E dopo un brano così delicato, anche per le implicanze “femministe” del testo, quello che non ti aspetteresti è la bordata sonora ed emotiva di “Scimmia” che fotografa un periodo terribile della mia generazione. L’uso delle droghe pesanti, in particolare l’eroina, che ha distrutto la vita di centinaia di migliaia di giovani. La descrizione che ne fa Eugenio nelle liriche cantate/gridate è straordinaria e nonostante gli innumerevoli ascolti lascia sempre scioccati. Grande fu il suo coraggio, e quello della CRAMPS, di proporre un brano così duro all’inizio di una carriera discografica.

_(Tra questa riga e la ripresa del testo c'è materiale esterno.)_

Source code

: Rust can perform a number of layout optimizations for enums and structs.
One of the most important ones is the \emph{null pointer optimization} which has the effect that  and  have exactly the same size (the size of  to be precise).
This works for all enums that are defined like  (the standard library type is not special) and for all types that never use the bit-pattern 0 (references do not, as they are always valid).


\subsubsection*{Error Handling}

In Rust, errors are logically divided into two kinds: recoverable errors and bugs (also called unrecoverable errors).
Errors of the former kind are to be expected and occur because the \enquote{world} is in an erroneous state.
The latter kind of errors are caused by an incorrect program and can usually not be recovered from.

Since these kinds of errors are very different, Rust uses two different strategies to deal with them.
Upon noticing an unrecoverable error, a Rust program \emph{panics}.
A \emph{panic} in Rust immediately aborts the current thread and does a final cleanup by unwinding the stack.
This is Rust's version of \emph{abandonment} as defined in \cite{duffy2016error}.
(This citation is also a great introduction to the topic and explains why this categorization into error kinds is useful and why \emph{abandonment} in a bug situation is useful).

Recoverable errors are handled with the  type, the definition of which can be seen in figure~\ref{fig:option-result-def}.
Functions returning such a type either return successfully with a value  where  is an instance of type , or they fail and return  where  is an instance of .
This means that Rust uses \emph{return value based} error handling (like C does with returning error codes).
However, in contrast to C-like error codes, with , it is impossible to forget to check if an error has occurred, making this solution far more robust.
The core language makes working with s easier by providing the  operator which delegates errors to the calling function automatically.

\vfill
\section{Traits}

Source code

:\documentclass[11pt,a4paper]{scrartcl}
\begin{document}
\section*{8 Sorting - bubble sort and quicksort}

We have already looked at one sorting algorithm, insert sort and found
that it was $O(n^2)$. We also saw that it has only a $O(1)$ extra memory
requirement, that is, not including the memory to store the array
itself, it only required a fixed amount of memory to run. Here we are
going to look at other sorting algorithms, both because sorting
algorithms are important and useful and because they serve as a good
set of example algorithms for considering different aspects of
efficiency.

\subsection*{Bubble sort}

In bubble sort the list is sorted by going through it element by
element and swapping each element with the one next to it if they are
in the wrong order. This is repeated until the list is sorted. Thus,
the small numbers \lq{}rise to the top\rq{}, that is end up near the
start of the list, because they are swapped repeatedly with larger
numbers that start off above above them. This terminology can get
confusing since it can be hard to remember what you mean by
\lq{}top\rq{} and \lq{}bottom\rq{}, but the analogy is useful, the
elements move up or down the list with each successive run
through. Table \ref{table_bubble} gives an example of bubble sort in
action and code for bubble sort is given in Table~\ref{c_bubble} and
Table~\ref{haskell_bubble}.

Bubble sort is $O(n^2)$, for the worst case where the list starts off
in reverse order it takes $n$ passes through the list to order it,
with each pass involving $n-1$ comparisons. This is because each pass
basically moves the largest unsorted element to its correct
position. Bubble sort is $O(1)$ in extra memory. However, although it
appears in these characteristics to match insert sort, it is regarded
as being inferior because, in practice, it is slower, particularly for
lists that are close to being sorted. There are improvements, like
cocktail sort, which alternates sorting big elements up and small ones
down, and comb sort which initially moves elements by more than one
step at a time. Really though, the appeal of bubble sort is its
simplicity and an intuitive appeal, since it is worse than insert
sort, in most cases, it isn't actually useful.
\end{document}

Ma Eugenio aveva le spalle larghe e con l’ausilio della band il climax creatosi nel teatro è davvero di strepitosa emozione. Sentimento, questo, da stemperare e così  arriva una versione molto soft di “Taking it easy” con Eugenio al pianoforte, Elio al flauto traverso (che fa sapere di aver portato quello bello per la serata), Pascoli al sax e la band a seguirne le armonie con un tocco sonoro molto soft. C’è ancora spazio per un suono soft e, quindi, non poteva mancare uno degli inni degli anni ’70 ed oltre: “La radio”, canzone innodica di un periodo particolare, che Eugenio canta accompagnato dalla chitarra acustica e dal violino del magico Fabbri. Fanno doveroso contorno la chitarra di Maggiore e la batteria del tonico Calloni. Una canzone, questa, tra le più conosciute nel panorama musicale del nostro Paese. 

Zerbo” è la canzone della nostalgia per antonomasia e qui Eugenio racconta, alla sua maniera con grandi pennellate di poesia, la storia della controcultura italiana attraverso i festival pop organizzati dalla rivista “Re Nudo”. In pochi minuti scorrono davanti agli occhi, e nella memoria, le immagini di un’Utopia che, come tale, non poteva realizzarsi ma, si percepisce, era giusto perseguire. Per questo brano il palco si ripopola e, tra entranti ed uscenti, ci sono, oltre ad Eugenio, Bardi, Spina e Preti, Harris, Pascoli, Lamagna, Maggiore e Gambino a sostenere con i propri strumenti, il canto/racconto “nostalgico” di Eugenio. Il suono è potente ma ancora di più è stato il racconto di un episodio accaduto a Padova nel 1977 dove, nel corso di un concerto ad una festa dell’Unità, dal pubblico arrivarono netti tre colpi di pistola verso il palco. Erano proprio tempi duri e di piombo…anche per i musicisti…Ed Eugenio, di destra per quelli di sinistra e di sinistra per quelli di destra, era un obbiettivo ideale per chiunque. Lui è rimasto fermo suoi princìpi e non si è fatto comprare da nessuno mentre altri, duri e puri…ma questa è un'altra storia…Con la stessa band, quasi fosse la prosecuzione del ragionamento della canzone precedente, arriva il turno di “Cuba” che, attraverso la dolcezza del suo suono caraibico, racconta di un'altra Utopia che non ha poi trovato la sua attesa collocazione. Ma questa è la Storia e non ci possiamo fare molto…

E poi, per finire, con l’ingresso del mandolino di Bardi (strumento imbracciato anche da Eugenio), la batteria di Calloni, le tastiere di Harris e Cosma, la chitarra di Maggiore, il basso di Faso, il sax di Pascoli ed il violino di Fabbri, arriva il colpo d’ariete finale. Attesa dall’inizio è finalmente il turno dell’inno generazione per eccellenza. Si tratta, ovviamente di “Musica ribelle” che rende in maniera straordinaria, oggi come ieri, l’immagine di una generazione, di più generazioni, che sognava di raggiungere il cielo e che per poterlo fare doveva “mollare le menate e mettersi a lottare”. Questo l’insegnamento finale di questi anni e di questo bel concerto…Questa la lezione che in tutti questi anni abbiamo ascolta da un razionale sognatore che ha lottato incessantemente per non trasformarsi “in altro da sé” e, riuscendoci, ha aiutato anche noi a non cadere nelle trappole delle lusinghe o peggio…

Ora che tutto è finito si torna all’inizio della storia dove un ragazzo con lo sguardo pieno di vigore ed illuminato da una speciale forza interiore, guarda il mondo negli occhi, decidendo che è tempo di lanciare una sfida e di vincerla. Ha scritto centinaia di canzoni. Alcune molto belle ed epocali. Non si è svenduto e non ha abdicato ai suoi ideali. Come “Maestro” generazionale è stato certamente uno di quelli che ha saputo liberare sane energie. E quando si semina bene, alla fine, si raccoglie. Quindi, grazie Eugenio…

p.s.
La band di Eugenio sul palco era composta da Paolo Gambino (tastiere), Giovanni “Giuvazza” Maggiore (chitarre), Claudio Arfinengo (batteria), Marco Lamagna (basso).